Of course, I had no intention of opening my wallet anywhere near that wide to get a doll, no matter how cool – come on, a doll that looks like me, wears some combination of yoga clothes and hippie chic, and lives in the best-equipped particle board camper in town – who woudn’t want that? Yet my enthusiasm easily supports marketing professors John F. Sherry Jr., Raymond W. and Kenneth G. Herrick’s argument that American Girl shoppers tend to attach a set of meanings to the product and the retail experience, even creating memories, family stories and values around them. Ah, ha! Admittedly, it is eerie seeing so many relatively big girls and their dolls dressed alike, but both the “window” shopping and reminiscing is fun.
It’s also disturbingly exclusionary. Bracketing the question of representativeness – is the inclusion of Mexican-American Josephina (circa 1824) and homeless Gwen (friend to 2009 doll of the year, Chrissa) sufficiently “American”? – many pretty typical, actual American girls are routinely left out of the American Girl experience. Most notable among them is Etta from Brooklyn, who’s American Girl look-a-like doll, Gracie ($29.99 at Target), was refused service at the American Girl doll salon in New York because she isn’t “a real [American Girl] doll.” I recently learned that because Etta was a guest at a friend’s American Girl birthday party, she could have avoided the ridicule associated with bringing Gracie along by borrowing a genuine American Girl doll on-site.

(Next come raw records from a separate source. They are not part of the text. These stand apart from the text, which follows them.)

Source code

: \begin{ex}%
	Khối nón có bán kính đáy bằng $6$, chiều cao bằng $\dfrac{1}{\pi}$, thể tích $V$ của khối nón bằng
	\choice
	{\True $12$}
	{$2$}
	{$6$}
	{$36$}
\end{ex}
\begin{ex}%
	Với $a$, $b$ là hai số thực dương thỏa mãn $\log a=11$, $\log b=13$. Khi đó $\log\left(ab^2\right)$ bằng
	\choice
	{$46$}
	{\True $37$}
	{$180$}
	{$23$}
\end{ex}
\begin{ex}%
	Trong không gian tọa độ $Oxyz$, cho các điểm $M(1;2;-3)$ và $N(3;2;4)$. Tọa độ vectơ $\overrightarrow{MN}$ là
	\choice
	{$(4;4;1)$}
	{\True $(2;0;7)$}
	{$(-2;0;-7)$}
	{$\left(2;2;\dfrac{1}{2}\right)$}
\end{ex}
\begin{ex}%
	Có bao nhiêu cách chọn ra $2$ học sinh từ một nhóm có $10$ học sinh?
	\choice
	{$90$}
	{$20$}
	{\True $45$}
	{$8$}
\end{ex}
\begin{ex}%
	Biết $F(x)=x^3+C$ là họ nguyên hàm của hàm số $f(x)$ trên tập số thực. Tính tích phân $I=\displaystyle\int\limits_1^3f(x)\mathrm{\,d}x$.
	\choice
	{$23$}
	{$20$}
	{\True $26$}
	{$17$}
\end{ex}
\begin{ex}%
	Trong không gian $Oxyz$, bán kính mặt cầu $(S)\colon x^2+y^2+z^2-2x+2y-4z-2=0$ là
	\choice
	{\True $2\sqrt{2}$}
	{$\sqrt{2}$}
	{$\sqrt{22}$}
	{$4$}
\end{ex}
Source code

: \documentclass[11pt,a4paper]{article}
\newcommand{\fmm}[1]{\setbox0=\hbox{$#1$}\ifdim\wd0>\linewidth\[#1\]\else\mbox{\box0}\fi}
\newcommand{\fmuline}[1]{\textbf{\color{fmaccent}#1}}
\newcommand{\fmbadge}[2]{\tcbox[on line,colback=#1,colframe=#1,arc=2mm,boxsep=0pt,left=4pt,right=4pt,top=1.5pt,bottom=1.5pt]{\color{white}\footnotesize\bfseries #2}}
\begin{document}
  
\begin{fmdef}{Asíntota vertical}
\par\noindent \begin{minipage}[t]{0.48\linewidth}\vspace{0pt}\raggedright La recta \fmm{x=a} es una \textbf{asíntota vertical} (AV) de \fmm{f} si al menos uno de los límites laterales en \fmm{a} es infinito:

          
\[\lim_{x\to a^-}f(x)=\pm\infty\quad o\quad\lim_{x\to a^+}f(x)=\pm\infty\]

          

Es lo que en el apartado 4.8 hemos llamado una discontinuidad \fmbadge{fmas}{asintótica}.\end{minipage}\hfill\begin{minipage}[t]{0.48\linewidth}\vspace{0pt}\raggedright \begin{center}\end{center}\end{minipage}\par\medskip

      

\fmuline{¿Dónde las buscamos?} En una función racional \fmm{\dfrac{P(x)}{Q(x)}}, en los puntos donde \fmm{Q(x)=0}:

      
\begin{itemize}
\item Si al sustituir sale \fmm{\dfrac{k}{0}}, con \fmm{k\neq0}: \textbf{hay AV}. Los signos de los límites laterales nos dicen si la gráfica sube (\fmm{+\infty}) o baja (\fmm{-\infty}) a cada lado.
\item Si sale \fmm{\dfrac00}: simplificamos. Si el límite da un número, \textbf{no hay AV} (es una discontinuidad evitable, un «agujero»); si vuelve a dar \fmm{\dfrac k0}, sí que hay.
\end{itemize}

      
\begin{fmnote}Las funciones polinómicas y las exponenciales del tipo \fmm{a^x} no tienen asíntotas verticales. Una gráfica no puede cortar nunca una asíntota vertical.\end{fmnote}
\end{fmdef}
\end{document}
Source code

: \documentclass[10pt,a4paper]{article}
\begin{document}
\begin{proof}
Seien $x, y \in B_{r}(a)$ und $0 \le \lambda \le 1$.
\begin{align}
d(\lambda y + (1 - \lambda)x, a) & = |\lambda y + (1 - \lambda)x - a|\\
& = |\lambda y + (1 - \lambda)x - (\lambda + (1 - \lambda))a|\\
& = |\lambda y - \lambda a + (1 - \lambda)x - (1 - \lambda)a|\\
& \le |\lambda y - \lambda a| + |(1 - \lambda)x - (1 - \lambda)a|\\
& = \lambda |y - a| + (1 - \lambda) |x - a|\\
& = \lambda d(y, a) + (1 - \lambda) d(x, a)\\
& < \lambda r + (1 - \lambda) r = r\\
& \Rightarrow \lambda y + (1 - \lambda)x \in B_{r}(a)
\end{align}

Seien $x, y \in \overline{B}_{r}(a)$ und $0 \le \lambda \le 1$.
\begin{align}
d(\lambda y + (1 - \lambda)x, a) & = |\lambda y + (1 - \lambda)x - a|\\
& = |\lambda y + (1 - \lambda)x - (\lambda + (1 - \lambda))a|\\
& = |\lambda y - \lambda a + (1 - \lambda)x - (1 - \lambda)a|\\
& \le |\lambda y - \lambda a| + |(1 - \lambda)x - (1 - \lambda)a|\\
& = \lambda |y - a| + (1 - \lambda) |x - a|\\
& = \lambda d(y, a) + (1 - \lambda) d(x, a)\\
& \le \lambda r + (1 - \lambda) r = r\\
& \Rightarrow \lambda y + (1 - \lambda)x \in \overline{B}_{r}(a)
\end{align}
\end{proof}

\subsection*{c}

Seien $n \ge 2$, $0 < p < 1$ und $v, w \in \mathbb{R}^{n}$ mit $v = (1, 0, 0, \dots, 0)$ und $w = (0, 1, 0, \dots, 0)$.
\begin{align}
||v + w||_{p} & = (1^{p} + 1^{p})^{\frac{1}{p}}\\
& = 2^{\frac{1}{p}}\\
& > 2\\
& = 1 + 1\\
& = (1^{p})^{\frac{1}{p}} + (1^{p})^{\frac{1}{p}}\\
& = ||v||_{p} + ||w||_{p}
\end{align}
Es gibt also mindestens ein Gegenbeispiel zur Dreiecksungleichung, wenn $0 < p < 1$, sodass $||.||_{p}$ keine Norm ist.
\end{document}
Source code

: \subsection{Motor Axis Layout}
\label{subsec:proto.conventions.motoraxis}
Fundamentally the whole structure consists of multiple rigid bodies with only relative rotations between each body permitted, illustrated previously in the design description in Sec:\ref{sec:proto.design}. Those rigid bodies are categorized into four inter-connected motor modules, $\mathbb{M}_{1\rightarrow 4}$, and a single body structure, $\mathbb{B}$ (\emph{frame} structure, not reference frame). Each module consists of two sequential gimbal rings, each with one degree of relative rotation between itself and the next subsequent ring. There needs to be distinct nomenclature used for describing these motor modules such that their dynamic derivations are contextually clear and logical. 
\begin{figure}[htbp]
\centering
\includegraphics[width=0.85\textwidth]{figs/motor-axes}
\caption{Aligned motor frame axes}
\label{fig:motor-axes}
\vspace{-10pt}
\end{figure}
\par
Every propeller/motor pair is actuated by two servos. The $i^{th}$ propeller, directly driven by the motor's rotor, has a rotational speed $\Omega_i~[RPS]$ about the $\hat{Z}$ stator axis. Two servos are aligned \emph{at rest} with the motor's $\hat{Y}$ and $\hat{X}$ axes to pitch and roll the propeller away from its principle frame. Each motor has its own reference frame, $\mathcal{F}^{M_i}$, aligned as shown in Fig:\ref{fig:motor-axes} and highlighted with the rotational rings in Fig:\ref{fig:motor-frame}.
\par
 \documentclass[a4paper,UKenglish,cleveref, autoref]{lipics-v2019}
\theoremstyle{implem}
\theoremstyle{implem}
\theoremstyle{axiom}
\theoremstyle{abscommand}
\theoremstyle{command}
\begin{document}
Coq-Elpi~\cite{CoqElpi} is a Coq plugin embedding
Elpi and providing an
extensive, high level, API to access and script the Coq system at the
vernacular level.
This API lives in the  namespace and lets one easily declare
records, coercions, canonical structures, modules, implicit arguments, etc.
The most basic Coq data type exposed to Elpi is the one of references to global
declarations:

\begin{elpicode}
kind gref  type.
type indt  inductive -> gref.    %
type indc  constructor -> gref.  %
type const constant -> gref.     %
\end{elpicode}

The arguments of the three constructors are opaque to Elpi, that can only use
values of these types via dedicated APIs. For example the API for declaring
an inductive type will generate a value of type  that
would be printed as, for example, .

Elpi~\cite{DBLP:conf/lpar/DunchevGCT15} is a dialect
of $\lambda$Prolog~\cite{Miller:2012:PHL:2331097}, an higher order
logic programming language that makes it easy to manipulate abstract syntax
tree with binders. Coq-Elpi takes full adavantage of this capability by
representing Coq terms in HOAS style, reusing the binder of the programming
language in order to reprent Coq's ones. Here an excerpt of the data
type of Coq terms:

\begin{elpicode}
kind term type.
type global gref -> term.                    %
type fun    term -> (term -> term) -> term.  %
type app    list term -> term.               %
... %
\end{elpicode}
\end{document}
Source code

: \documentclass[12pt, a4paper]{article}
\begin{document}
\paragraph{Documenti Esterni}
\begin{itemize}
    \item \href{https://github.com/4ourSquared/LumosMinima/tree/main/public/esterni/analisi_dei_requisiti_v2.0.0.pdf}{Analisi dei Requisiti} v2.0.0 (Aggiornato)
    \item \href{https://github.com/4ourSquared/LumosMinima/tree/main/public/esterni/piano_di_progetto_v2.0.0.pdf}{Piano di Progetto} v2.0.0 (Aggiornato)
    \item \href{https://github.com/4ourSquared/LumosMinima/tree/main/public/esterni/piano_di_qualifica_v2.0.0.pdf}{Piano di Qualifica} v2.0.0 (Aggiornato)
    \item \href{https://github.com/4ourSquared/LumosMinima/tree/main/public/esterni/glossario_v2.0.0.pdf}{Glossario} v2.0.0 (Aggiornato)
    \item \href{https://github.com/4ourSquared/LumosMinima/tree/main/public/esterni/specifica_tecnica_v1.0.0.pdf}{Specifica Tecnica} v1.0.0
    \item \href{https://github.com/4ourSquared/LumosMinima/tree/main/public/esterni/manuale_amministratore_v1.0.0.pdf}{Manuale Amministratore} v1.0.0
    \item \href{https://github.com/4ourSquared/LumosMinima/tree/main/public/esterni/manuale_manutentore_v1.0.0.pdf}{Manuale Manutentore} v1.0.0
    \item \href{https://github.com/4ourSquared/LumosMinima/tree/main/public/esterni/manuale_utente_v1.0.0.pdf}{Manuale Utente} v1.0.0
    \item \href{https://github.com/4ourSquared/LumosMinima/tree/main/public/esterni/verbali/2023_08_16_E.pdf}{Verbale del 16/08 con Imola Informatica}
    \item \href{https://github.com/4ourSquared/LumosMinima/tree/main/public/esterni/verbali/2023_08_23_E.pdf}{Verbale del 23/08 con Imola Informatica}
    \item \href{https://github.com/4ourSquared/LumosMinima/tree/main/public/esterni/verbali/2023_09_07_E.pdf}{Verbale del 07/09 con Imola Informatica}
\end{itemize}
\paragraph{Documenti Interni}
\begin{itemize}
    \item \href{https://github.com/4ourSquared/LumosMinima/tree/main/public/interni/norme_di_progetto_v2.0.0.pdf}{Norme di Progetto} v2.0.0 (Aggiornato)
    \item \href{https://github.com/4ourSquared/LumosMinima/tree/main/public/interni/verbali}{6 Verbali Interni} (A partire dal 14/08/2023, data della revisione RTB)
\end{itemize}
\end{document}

So how can an everyday American girl make her way into the American Girl club despite her parents’ income and/or ethics? A quick online search buttressed by a week of casual conversations with middle-income Southern California moms suggests that despite Gracie’s arguably substandard craftsmanship, look-alikes top the list of ways to “do American Girl” on the cheap. Another tack is to suck up the cost of an authentic American Girl doll – especially if the doll is earned for, say, reading the books – and purchase knock off togs and accessories, including those available to make or buy for Gracie and similarly sized dolls. This approach is favored by those willing to search Craigslist, Amazon, and eBay for a “real” American Doll at much less than its $95 minimum retail price.